Montecito, just south of Santa Barbara, boasts surreal Lotusland, 37 acres of exotic gardens created by Madame Ganna Walska, thwarted opera singer and compulsive marrier of millionaires.
Here, explore the world’s finest private collection of cycads—pine-tree relatives that look like palms—also cacti, succulents, luxuriant ferns, weeping euphorbias, an aloe-and-abalone-shell “forest,” lily and lotus ponds, bromeliads, orchids, and roses. A bit pricey, and you’ll need a reservation.
Summerland and Carpinteria, next south, are undiscovered, at least compared to Santa Barbara. The Spiritualists, a sect known for séances and such, settled on former mission lands in Summerland, in 1888—thus the derogatory local nickname “Spookville.” California’s offshore oil-drilling boom came next, in the 1890s.
These days Summerland offers a county park, nice beach, and a boom in antique shops, restaurants, and B-and-Bs. But the town’s most entertaining feature disappeared decades ago—my favorite street sign, which read: Population 3,001, Feet Above Sea Level 280, Established 1870, Total: 5,151.
Carpinteria was once a Chumash village. Cabrillo stumbled upon it in August of 1542, and Portolá later called it Carpinteria or “carpenter shop” because of the natives’ skilled canoe-making. The naturally occurring tar you’ll still find all over area beaches made them watertight. Carpinteria State Beach features a large campground, picnic area, and playground. But the real draw is its mile-long “safest beach in the world,” because the surf breaks 2,000 feet from shore, beyond the reef, and there’s no undertow. The town’s annual California Avocado Festival in early October is a big deal too.
By the way, note the impacts of global warming and rising sea levels on Santa Barbara and Ventura County coastlines. Area military bases, power plants, harbors, homes, hotels, and businesses are battered and left to bail out after major storms and related floods. Creating resilience is now a local priority.
Anyway: Heading straight south takes you to Ventura—another old mission town, with the active 1782 mission basilica church and intriguing museums tucked into an old-fashioned, historic, but lively downtown just blocks from the beach. Ventura is also the only departure point for commercial boat trips to and from Channel Islands National Park. The park’s visitor center is also down at the harbor.
Or, from south of Carpinteria, take Hwy. 150 to hip and artsy Ojai, one setting for Shangri-La in the Frank Capra movie Lost Horizon.
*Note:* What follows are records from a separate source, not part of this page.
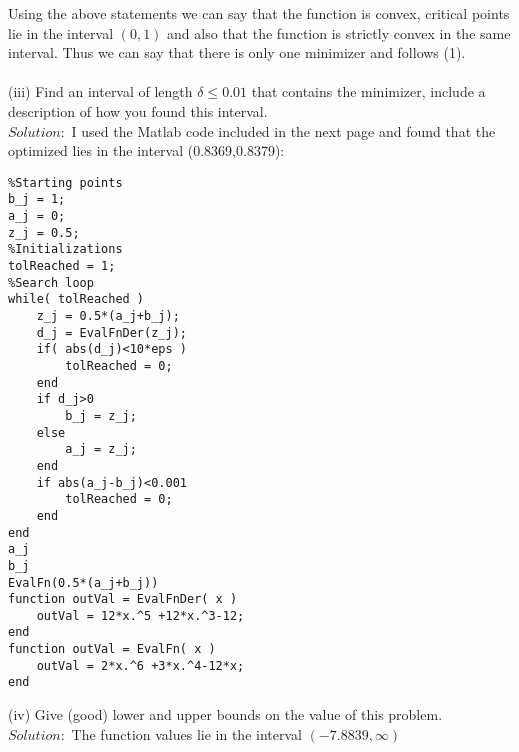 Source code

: \documentclass[12pt]{report}
\begin{document}
Using the above statements we can say that the function is convex, critical points lie in the interval $(0,1)$ and also that the
function is strictly convex in the same interval. Thus we can say that there is only one minimizer and follows (1).
\\
\\
(iii) Find an interval of length $\delta \leq 0.01$ that contains the minimizer, include a description of how you found this
interval.\\
$Solution:$ I used the Matlab code included in the next page and found that the optimized lies in the interval (0.8369,0.8379):
\begin{lstlisting}
%Starting points
b_j = 1;
a_j = 0;
z_j = 0.5;
%Initializations
tolReached = 1;
%Search loop
while( tolReached )
    z_j = 0.5*(a_j+b_j);
    d_j = EvalFnDer(z_j);
    if( abs(d_j)<10*eps )
        tolReached = 0;
    end
    if d_j>0
        b_j = z_j;
    else
        a_j = z_j;
    end
    if abs(a_j-b_j)<0.001
        tolReached = 0;
    end
end
a_j
b_j
EvalFn(0.5*(a_j+b_j))
function outVal = EvalFnDer( x )
    outVal = 12*x.^5 +12*x.^3-12;
end
function outVal = EvalFn( x )
    outVal = 2*x.^6 +3*x.^4-12*x;
end
\end{lstlisting}

(iv) Give (good) lower and upper bounds on the value of this problem.\\
$Solution:$ The function values lie in the interval $(-7.8839,\infty)$

\pagebreak
\end{document}
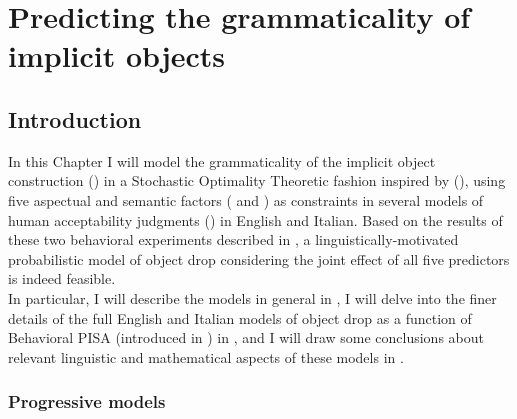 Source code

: \setchapterpreamble[u]{\margintoc}
\chapter{Predicting the grammaticality of implicit objects}

\section{Introduction} 

In this Chapter I will model the grammaticality of the implicit object construction () in a Stochastic Optimality Theoretic fashion inspired by \textcite{Medina2007} (), using five aspectual and semantic factors ( and ) as constraints in several models of human acceptability judgments () in English and Italian. Based on the results of these two behavioral experiments described in , a linguistically-motivated probabilistic model of object drop considering the joint effect of all five predictors is indeed feasible.\\
In particular, I will describe the models in general in , I will delve into the finer details of the full English and Italian models of object drop as a function of Behavioral PISA (introduced in ) in , and I will draw some conclusions about relevant linguistic and mathematical aspects of these models in .

\subsection{Progressive models} 

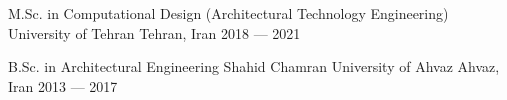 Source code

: 

\begin{cventries}
	
	\cventry
	{M.Sc. in Computational Design (Architectural Technology Engineering)} %
	{University of Tehran} %
	{Tehran, Iran} %
	{\textcolor{neutraltext}{2018 --- 2021}} %
	{}
	
	\cventry
	{B.Sc. in Architectural Engineering} %
	{Shahid Chamran University of Ahvaz} %
	{Ahvaz, Iran} %
	{\textcolor{neutraltext}{2013 --- 2017}} %
	{}
	
	
	
\end{cventries}
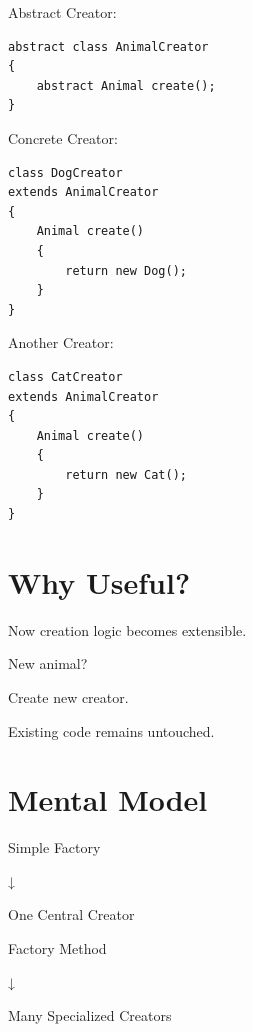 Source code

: \documentclass[11pt,a4paper]{book}
\begin{document}
Abstract Creator:

\begin{verbatim}
abstract class AnimalCreator
{
    abstract Animal create();
}
\end{verbatim}


Concrete Creator:

\begin{verbatim}
class DogCreator
extends AnimalCreator
{
    Animal create()
    {
        return new Dog();
    }
}
\end{verbatim}


Another Creator:

\begin{verbatim}
class CatCreator
extends AnimalCreator
{
    Animal create()
    {
        return new Cat();
    }
}
\end{verbatim}


\section{Why Useful?}

Now creation logic becomes
extensible.


New animal?


Create new creator.


Existing code remains untouched.


\section{Mental Model}

\begin{mentalmodel}

Simple Factory

↓

One Central Creator

\vspace{0.5em}

Factory Method

↓

Many Specialized Creators

\end{mentalmodel}
\end{document}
June’s adventurous Ojai Music Festival, sprouted from early community roots in the Theosophical Society and Krishnamurti talks, showcases contemporary classical music. Festival music directors over the years have included Igor Stravinsky, Aaron Copland, and Michael Tilson Thomas.
Drive on to Santa Paula in the Santa Clara River Valley, perfumed by citrus groves, as California’s top lemon producer. Note the California Oil Museum, in Union Oil’s original 1890s headquarters. Nearby too is the Ronald Reagan Presidential Library in Simi Valley, though at last report both museums were still closed.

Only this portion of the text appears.